American Fiction film review: Hitting difficult targets with grace and skill
Stereotypes are punctured and satire is pushed to the limit in a stirring directorial debut

‘I don’t really believe in race,’ says Thelonious ‘Monk’ Ellison (Jeffrey Wright), literary professor and frustrated LA writer. His problem is that everybody else does; while Monk reflects the diversity of his own personal life in prose, publishers find his work ‘not black enough’. Writer-director Cord Jefferson’s debut, American Fiction, is a spry satire of the media culture wars of today, seen through one man’s agonised attempts to find success on his own terms.

Inundated with unhelpful black representations in the media, Monk creates a pseudonym (ex-con Stagg) and writes a spoof novel called My Pafology, revelling in the family issues, druggie stereotypes and negative depictions that Monk hates. Stagg’s book becomes a sensation, notably with patronising white readers: ‘white people think they want the truth but they don’t; they just want to be absolved,’ Monk concludes. But disguising himself as the gruff Stagg while on a prestigious literary panel, Monk finds himself open to a damaging unmasking.

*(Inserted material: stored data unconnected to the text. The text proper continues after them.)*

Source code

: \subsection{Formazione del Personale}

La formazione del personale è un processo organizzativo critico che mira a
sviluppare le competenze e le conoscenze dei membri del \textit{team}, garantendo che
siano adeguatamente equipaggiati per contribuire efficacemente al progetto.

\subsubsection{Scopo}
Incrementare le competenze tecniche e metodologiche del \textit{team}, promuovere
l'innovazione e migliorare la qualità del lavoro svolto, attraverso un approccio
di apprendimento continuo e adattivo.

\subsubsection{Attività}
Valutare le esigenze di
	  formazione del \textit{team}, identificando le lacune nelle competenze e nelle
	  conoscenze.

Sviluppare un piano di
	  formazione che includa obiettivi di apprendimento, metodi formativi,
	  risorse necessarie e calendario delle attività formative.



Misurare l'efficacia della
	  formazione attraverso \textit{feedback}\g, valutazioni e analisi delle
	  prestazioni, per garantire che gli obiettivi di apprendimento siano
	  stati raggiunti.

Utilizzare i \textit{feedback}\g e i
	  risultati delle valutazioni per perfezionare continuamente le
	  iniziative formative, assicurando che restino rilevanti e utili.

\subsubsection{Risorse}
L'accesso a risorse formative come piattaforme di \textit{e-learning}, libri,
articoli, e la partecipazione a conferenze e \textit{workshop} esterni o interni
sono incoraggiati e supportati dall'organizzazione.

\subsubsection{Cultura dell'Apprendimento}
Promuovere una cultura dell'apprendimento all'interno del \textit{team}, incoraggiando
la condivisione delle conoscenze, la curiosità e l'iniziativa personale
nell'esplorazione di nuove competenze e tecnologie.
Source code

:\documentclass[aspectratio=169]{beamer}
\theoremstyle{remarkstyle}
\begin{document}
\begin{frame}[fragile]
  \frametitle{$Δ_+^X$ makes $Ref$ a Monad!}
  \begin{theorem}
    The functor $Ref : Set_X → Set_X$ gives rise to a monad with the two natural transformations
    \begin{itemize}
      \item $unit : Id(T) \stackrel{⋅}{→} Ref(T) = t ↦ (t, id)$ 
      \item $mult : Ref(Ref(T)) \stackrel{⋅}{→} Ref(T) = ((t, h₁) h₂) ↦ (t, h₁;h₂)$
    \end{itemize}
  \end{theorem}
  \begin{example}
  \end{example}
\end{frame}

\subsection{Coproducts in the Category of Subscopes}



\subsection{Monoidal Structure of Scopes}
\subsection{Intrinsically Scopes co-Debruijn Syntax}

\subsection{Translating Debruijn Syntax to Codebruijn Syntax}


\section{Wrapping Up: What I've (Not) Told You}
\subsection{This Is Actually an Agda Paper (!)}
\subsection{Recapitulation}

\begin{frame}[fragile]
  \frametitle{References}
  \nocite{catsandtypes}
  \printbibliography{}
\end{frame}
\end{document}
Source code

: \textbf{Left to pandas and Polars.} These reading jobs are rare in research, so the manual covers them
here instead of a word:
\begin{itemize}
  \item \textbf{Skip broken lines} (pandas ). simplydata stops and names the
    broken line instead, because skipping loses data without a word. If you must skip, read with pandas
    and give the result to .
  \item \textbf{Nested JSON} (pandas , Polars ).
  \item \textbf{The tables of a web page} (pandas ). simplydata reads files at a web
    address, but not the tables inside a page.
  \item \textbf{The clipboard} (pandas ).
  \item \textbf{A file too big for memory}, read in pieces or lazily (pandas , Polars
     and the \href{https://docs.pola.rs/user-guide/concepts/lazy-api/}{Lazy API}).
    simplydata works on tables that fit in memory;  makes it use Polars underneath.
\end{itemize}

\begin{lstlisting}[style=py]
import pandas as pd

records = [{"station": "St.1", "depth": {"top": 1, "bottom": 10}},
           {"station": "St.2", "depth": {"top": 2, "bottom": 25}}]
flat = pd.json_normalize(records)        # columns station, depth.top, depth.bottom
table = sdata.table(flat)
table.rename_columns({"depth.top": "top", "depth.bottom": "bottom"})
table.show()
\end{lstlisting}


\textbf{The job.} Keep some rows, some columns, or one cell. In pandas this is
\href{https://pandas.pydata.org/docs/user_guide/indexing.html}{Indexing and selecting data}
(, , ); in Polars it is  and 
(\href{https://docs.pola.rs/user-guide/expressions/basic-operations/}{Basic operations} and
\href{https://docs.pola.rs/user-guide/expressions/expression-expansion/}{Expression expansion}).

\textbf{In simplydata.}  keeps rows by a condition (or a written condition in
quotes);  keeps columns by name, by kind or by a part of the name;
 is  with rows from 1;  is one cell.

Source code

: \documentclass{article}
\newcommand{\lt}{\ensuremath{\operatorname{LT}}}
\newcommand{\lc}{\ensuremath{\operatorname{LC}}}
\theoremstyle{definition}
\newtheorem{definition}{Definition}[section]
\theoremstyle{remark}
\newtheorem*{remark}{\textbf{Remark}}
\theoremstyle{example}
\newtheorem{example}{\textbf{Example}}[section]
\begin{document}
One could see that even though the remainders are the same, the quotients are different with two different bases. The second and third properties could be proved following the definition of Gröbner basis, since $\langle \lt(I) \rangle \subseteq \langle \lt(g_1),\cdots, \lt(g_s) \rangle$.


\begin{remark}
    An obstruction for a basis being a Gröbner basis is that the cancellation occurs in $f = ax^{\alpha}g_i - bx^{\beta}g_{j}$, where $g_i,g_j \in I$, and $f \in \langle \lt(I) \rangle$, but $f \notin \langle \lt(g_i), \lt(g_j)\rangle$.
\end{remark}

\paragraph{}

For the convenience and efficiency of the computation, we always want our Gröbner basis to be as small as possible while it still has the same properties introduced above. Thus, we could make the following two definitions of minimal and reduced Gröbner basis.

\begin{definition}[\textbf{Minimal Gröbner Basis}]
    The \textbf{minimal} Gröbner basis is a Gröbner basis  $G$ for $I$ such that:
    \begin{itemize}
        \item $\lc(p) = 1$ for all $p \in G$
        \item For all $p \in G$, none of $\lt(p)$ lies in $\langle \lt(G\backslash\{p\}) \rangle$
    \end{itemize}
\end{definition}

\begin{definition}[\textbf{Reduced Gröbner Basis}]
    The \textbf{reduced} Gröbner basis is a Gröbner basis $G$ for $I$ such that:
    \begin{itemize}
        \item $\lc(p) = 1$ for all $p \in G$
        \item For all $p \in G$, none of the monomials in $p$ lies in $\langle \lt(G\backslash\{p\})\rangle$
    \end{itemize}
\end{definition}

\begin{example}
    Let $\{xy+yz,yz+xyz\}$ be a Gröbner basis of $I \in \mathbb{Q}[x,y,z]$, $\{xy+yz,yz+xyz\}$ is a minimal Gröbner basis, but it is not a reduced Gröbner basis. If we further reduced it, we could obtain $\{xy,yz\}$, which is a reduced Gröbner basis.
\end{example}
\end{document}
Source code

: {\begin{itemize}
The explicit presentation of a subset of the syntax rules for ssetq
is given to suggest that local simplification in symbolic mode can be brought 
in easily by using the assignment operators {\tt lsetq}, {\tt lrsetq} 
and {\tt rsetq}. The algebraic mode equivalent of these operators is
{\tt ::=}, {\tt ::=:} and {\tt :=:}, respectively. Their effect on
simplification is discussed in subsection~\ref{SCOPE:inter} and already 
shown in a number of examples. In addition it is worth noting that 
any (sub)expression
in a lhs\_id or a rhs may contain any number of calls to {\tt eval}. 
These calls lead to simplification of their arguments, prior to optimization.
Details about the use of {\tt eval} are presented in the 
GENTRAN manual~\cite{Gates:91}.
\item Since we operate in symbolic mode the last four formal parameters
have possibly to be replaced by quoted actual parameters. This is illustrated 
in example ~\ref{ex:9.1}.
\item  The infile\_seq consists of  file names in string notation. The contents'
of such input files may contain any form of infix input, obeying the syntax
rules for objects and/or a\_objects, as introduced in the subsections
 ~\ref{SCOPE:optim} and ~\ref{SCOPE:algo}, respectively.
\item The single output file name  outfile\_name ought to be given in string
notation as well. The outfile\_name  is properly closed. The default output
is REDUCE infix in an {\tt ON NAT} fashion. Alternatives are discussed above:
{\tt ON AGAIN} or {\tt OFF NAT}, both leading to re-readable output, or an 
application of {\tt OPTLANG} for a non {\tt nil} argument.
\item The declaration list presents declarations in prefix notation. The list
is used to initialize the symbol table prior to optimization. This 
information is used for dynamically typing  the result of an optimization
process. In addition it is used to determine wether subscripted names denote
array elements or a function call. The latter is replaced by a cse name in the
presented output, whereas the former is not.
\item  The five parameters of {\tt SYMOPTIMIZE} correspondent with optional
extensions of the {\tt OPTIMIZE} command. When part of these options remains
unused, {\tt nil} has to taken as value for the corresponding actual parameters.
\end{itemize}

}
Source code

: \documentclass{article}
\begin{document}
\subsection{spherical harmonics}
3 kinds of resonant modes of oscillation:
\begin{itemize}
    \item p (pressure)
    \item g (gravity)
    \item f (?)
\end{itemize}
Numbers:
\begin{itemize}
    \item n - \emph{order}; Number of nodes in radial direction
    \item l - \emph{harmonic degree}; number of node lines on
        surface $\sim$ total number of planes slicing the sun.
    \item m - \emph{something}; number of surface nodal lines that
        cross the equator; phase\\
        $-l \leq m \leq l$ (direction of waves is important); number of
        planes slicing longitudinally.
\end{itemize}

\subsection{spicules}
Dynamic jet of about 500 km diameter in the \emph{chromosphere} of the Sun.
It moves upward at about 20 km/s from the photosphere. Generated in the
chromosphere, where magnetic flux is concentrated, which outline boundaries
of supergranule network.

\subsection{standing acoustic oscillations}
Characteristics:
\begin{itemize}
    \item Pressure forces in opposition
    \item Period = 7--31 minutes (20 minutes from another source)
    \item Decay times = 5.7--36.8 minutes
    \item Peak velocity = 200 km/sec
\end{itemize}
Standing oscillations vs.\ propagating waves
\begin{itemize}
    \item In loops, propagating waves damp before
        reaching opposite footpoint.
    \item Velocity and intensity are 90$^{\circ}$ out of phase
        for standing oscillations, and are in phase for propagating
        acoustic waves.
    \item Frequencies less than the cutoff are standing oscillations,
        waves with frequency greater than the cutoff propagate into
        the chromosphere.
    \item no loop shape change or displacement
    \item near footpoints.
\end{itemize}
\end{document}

American Fiction punctures the self-seriousness around black cultural stereotypes; avoiding attacks on real-world properties like Sapphire’s Push (which was subsequently made into the 2009 film Precious), fictional writer Sintara Golden (Issa Rae) is the nemesis Monk initially despises but comes to understand. There’s precise satire of today’s Hollywood via a crudely exploitative horror film called Plantation Annihilation and Sterling K Brown contributes riotous support as Monk’s flippant gay brother. Attitudes surrounding black culture are ripe for lampooning, but the joke has to be accurate; American Fiction hits a difficult target in a way that even the troubled Thelonious ‘Monk’ would approve of.
American Fiction is in cinemas from Friday 2 February.